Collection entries
******
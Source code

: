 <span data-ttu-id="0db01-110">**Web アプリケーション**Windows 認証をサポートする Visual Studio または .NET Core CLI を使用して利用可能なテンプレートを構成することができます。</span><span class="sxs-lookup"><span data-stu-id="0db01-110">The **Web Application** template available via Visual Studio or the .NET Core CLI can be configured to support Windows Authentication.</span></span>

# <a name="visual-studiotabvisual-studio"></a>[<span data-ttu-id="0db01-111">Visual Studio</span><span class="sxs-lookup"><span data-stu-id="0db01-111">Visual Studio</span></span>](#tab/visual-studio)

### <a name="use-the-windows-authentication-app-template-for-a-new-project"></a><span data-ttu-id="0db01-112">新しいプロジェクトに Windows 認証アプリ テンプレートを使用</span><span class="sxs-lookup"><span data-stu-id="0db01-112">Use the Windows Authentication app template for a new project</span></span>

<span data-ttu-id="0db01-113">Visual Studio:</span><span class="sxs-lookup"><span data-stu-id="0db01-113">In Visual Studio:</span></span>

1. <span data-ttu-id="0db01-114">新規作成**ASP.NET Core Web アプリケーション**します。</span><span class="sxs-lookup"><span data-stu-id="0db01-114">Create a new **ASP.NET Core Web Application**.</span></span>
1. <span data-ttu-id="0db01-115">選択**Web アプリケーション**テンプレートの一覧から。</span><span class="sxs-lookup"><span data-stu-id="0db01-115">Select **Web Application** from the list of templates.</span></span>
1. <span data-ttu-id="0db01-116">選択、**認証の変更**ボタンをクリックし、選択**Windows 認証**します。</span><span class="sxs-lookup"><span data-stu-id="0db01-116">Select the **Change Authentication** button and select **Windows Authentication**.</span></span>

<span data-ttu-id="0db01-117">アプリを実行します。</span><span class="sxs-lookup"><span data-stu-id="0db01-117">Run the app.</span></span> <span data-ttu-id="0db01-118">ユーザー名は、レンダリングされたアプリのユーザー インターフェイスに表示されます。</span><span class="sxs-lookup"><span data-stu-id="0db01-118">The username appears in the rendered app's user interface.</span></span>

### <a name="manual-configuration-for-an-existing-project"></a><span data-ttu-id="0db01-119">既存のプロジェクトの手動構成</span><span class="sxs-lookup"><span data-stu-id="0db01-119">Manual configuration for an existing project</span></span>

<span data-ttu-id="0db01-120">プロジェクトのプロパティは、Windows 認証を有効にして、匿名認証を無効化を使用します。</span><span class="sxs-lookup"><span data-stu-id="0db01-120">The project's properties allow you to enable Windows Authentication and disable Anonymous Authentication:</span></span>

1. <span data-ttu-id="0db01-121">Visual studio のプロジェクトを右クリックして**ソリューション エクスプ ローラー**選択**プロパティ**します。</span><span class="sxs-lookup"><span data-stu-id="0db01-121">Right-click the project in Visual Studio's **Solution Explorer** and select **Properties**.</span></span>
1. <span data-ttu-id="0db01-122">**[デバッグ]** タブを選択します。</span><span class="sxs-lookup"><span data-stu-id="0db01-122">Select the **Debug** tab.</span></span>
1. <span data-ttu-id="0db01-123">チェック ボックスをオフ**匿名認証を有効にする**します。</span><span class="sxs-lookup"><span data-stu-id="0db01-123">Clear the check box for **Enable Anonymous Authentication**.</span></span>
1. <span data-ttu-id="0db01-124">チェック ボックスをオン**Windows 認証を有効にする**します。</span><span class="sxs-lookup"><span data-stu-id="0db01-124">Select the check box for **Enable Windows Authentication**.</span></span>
******
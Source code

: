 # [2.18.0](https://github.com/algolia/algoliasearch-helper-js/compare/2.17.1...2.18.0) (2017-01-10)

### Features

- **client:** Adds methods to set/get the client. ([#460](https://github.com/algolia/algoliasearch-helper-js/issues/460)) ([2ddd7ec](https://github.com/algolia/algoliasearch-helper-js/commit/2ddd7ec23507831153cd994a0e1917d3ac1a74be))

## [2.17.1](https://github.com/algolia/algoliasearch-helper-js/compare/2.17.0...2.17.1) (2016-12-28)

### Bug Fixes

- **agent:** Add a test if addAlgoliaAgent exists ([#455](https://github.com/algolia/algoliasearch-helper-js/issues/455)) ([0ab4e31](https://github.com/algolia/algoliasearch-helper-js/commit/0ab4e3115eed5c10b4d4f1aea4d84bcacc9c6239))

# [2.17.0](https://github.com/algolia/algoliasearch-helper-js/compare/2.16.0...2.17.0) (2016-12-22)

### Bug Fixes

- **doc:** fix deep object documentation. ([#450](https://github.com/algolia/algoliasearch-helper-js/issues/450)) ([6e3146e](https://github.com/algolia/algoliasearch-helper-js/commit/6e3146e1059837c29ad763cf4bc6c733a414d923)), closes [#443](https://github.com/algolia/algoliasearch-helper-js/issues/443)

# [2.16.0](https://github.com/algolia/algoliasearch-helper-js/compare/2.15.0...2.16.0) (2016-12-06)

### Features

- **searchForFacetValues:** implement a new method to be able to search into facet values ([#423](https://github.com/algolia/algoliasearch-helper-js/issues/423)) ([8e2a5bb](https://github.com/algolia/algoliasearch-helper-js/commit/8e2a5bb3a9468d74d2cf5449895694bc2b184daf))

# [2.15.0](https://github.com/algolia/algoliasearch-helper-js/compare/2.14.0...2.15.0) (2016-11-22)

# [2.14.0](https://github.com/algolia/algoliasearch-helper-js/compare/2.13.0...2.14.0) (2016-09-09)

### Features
******
- Activity -
Which lines above run from the one containing "a new project</span></span>" down to the one containing "list of templates.</span></span>"? Repeat exactly those, both ends included, and nothing else.

- The answer -
### <a name="use-the-windows-authentication-app-template-for-a-new-project"></a><span data-ttu-id="0db01-112">新しいプロジェクトに Windows 認証アプリ テンプレートを使用</span><span class="sxs-lookup"><span data-stu-id="0db01-112">Use the Windows Authentication app template for a new project</span></span>

<span data-ttu-id="0db01-113">Visual Studio:</span><span class="sxs-lookup"><span data-stu-id="0db01-113">In Visual Studio:</span></span>

1. <span data-ttu-id="0db01-114">新規作成**ASP.NET Core Web アプリケーション**します。</span><span class="sxs-lookup"><span data-stu-id="0db01-114">Create a new **ASP.NET Core Web Application**.</span></span>
1. <span data-ttu-id="0db01-115">選択**Web アプリケーション**テンプレートの一覧から。</span><span class="sxs-lookup"><span data-stu-id="0db01-115">Select **Web Application** from the list of templates.</span></span>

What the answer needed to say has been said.